- **Raw data**
= = = =

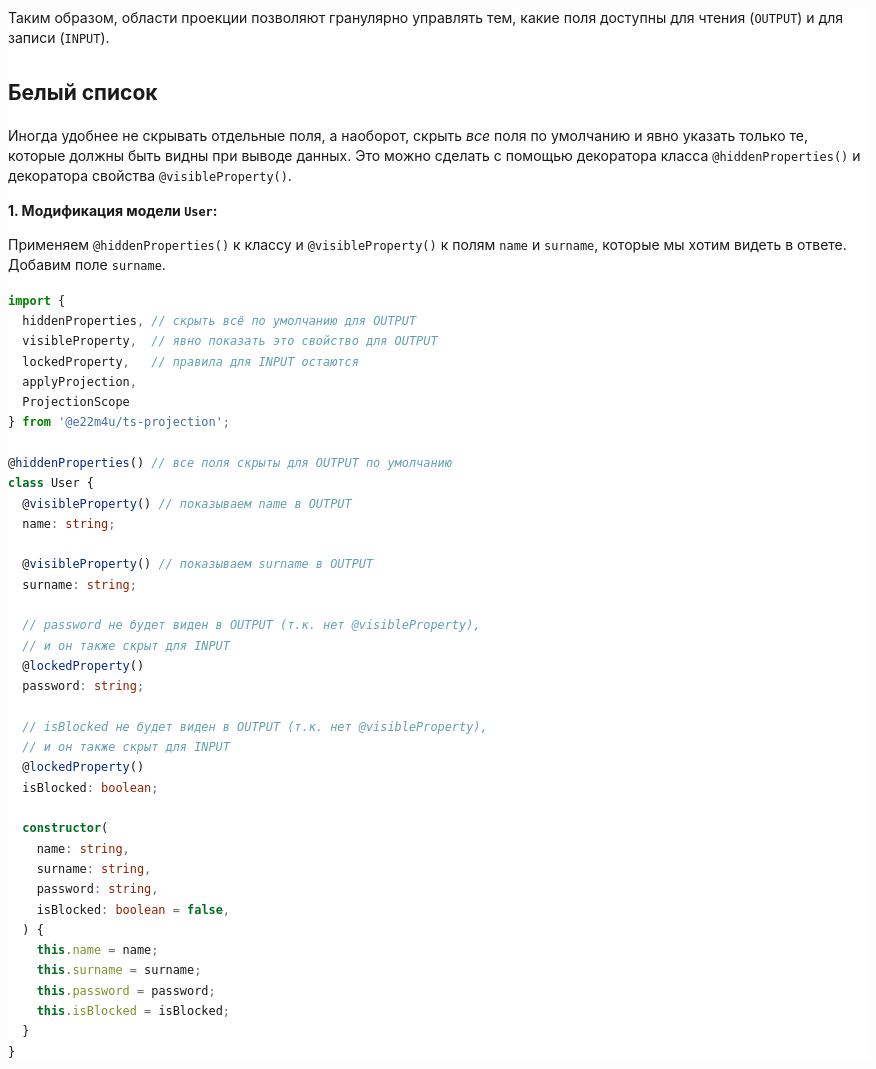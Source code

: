 Таким образом, области проекции позволяют гранулярно управлять тем,
какие поля доступны для чтения (`OUTPUT`) и для записи (`INPUT`).

## Белый список

Иногда удобнее не скрывать отдельные поля, а наоборот, скрыть *все* поля
по умолчанию и явно указать только те, которые должны быть видны при выводе
данных. Это можно сделать с помощью декоратора класса `@hiddenProperties()`
и декоратора свойства `@visibleProperty()`.

**1. Модификация модели `User`:**

Применяем `@hiddenProperties()` к классу и `@visibleProperty()`
к полям `name` и `surname`, которые мы хотим видеть в ответе.
Добавим поле `surname`.

```typescript
import {
  hiddenProperties, // скрыть всё по умолчанию для OUTPUT
  visibleProperty,  // явно показать это свойство для OUTPUT
  lockedProperty,   // правила для INPUT остаются
  applyProjection,
  ProjectionScope
} from '@e22m4u/ts-projection';

@hiddenProperties() // все поля скрыты для OUTPUT по умолчанию
class User {
  @visibleProperty() // показываем name в OUTPUT
  name: string;
  
  @visibleProperty() // показываем surname в OUTPUT
  surname: string;

  // password не будет виден в OUTPUT (т.к. нет @visibleProperty),
  // и он также скрыт для INPUT
  @lockedProperty()
  password: string;

  // isBlocked не будет виден в OUTPUT (т.к. нет @visibleProperty),
  // и он также скрыт для INPUT
  @lockedProperty()
  isBlocked: boolean;

  constructor(
    name: string,
    surname: string,
    password: string,
    isBlocked: boolean = false,
  ) {
    this.name = name;
    this.surname = surname;
    this.password = password;
    this.isBlocked = isBlocked;
  }
}
```
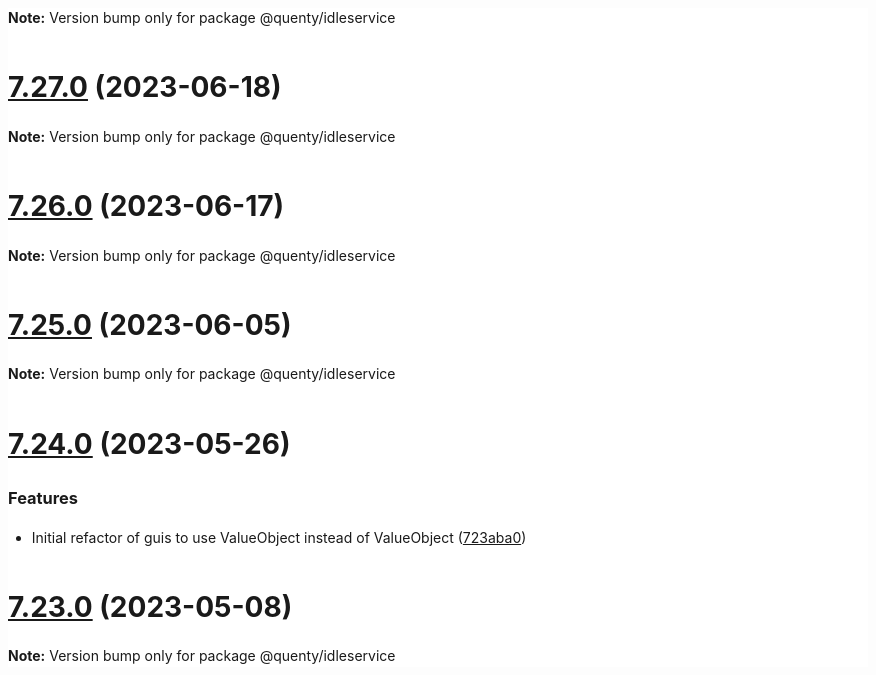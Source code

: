 **Note:** Version bump only for package @quenty/idleservice





# [7.27.0](https://github.com/Quenty/NevermoreEngine/compare/@quenty/idleservice@7.26.0...@quenty/idleservice@7.27.0) (2023-06-18)

**Note:** Version bump only for package @quenty/idleservice





# [7.26.0](https://github.com/Quenty/NevermoreEngine/compare/@quenty/idleservice@7.25.0...@quenty/idleservice@7.26.0) (2023-06-17)

**Note:** Version bump only for package @quenty/idleservice





# [7.25.0](https://github.com/Quenty/NevermoreEngine/compare/@quenty/idleservice@7.24.0...@quenty/idleservice@7.25.0) (2023-06-05)

**Note:** Version bump only for package @quenty/idleservice





# [7.24.0](https://github.com/Quenty/NevermoreEngine/compare/@quenty/idleservice@7.23.0...@quenty/idleservice@7.24.0) (2023-05-26)


### Features

* Initial refactor of guis to use ValueObject instead of ValueObject ([723aba0](https://github.com/Quenty/NevermoreEngine/commit/723aba0208cae7e06c9d8bf2d8f0092d042d70ea))





# [7.23.0](https://github.com/Quenty/NevermoreEngine/compare/@quenty/idleservice@7.22.0...@quenty/idleservice@7.23.0) (2023-05-08)

**Note:** Version bump only for package @quenty/idleservice


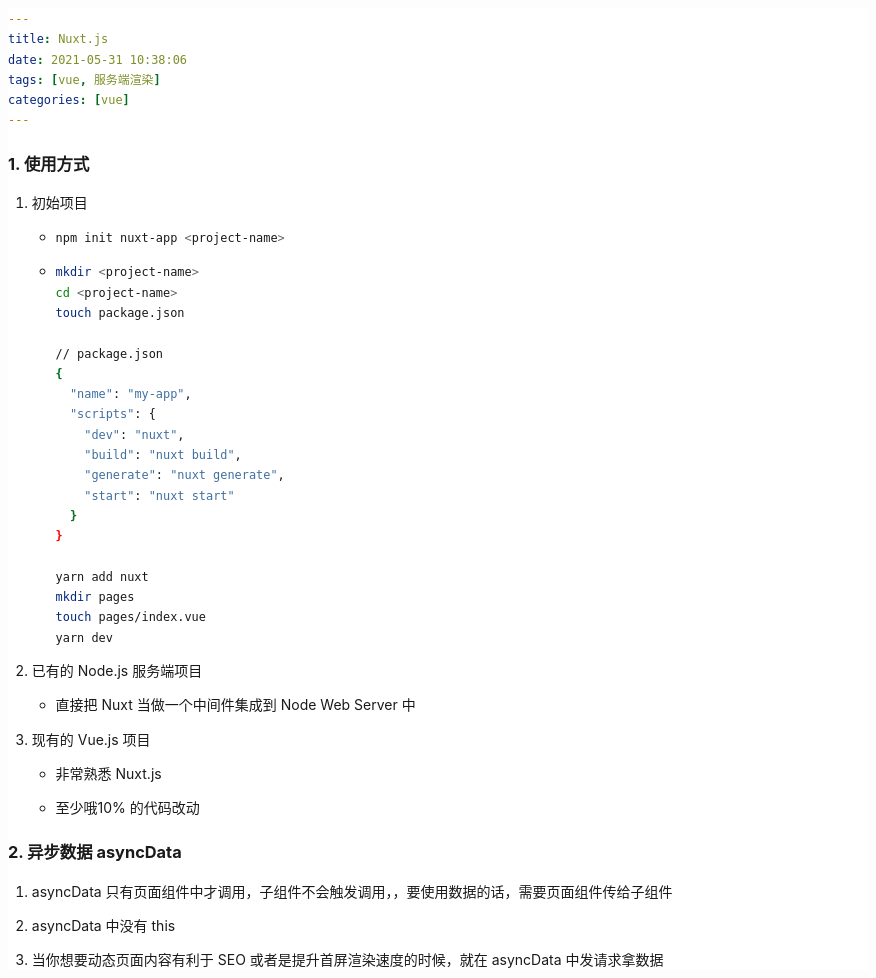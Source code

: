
 ```yaml
---
title: Nuxt.js
date: 2021-05-31 10:38:06
tags: [vue, 服务端渲染]
categories: [vue]
---
```


### 1. 使用方式

1. 初始项目

   * ```bash
     npm init nuxt-app <project-name>
     ```

   * ```bash
     mkdir <project-name>
     cd <project-name>
     touch package.json
     
     // package.json
     {
       "name": "my-app",
       "scripts": {
         "dev": "nuxt",
         "build": "nuxt build",
         "generate": "nuxt generate",
         "start": "nuxt start"
       }
     }
     
     yarn add nuxt
     mkdir pages
     touch pages/index.vue
     yarn dev
     ```

2. 已有的 Node.js 服务端项目

   * 直接把 Nuxt 当做一个中间件集成到 Node Web Server 中

3. 现有的 Vue.js 项目

   * 非常熟悉 Nuxt.js 

   * 至少哦10% 的代码改动

### 2. 异步数据 asyncData

1. asyncData 只有页面组件中才调用，子组件不会触发调用，，要使用数据的话，需要页面组件传给子组件

2. asyncData 中没有 this

3. 当你想要动态页面内容有利于 SEO 或者是提升首屏渲染速度的时候，就在 asyncData 中发请求拿数据
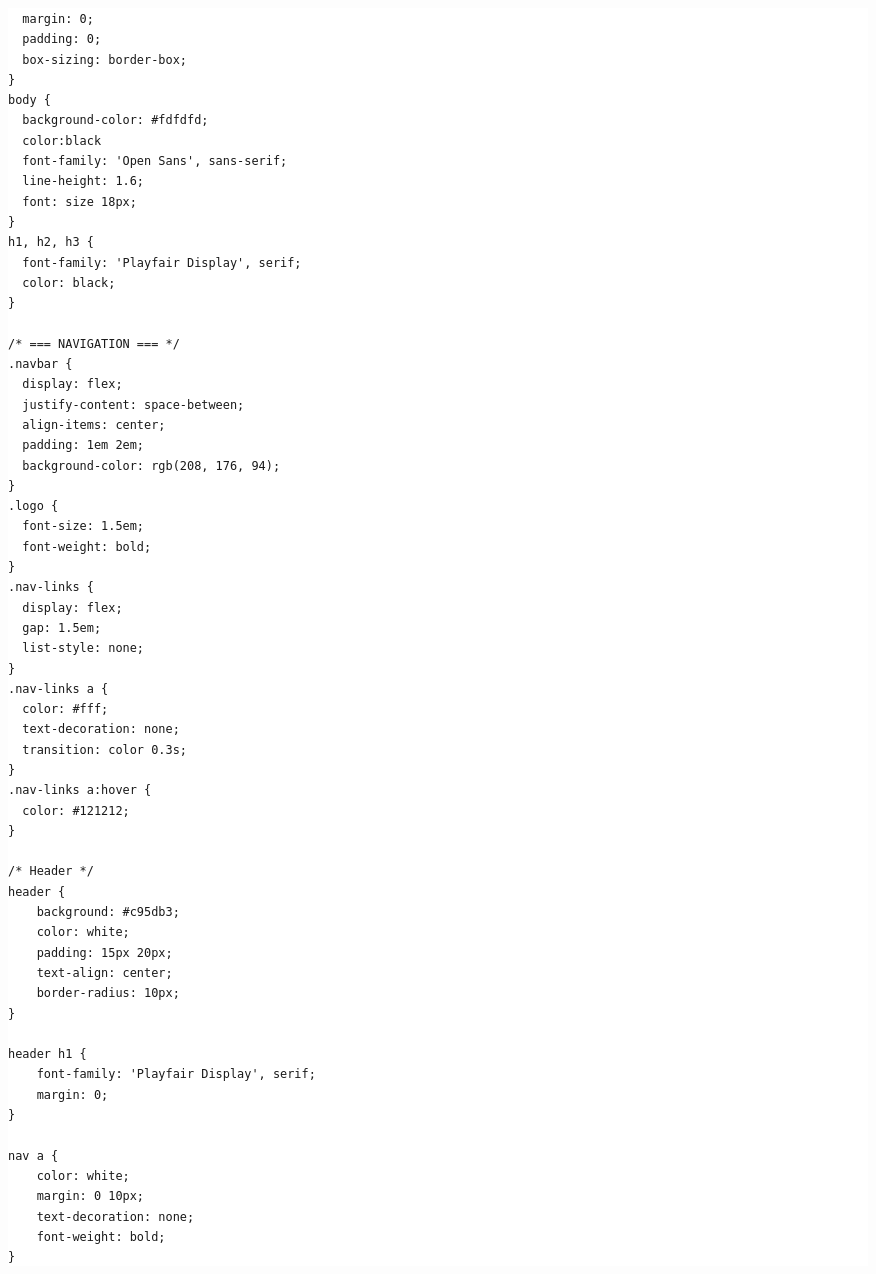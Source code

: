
 ```
  margin: 0;
  padding: 0;
  box-sizing: border-box;
}
body {
  background-color: #fdfdfd;
  color:black
  font-family: 'Open Sans', sans-serif;
  line-height: 1.6;
  font: size 18px;
}
h1, h2, h3 {
  font-family: 'Playfair Display', serif;
  color: black;
}

/* === NAVIGATION === */
.navbar {
  display: flex;
  justify-content: space-between;
  align-items: center;
  padding: 1em 2em;
  background-color: rgb(208, 176, 94);
}
.logo {
  font-size: 1.5em;
  font-weight: bold;
}
.nav-links {
  display: flex;
  gap: 1.5em;
  list-style: none;
}
.nav-links a {
  color: #fff;
  text-decoration: none;
  transition: color 0.3s;
}
.nav-links a:hover {
  color: #121212;
}

/* Header */
header {
    background: #c95db3;
    color: white;
    padding: 15px 20px;
    text-align: center;
    border-radius: 10px;
}

header h1 {
    font-family: 'Playfair Display', serif;
    margin: 0;
}

nav a {
    color: white;
    margin: 0 10px;
    text-decoration: none;
    font-weight: bold;
}

```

= = = =

- **What the task requires**
Please filter the listing down to lines that include the word "Playfair".

- **Response box**
  font-family: 'Playfair Display', serif;
    font-family: 'Playfair Display', serif;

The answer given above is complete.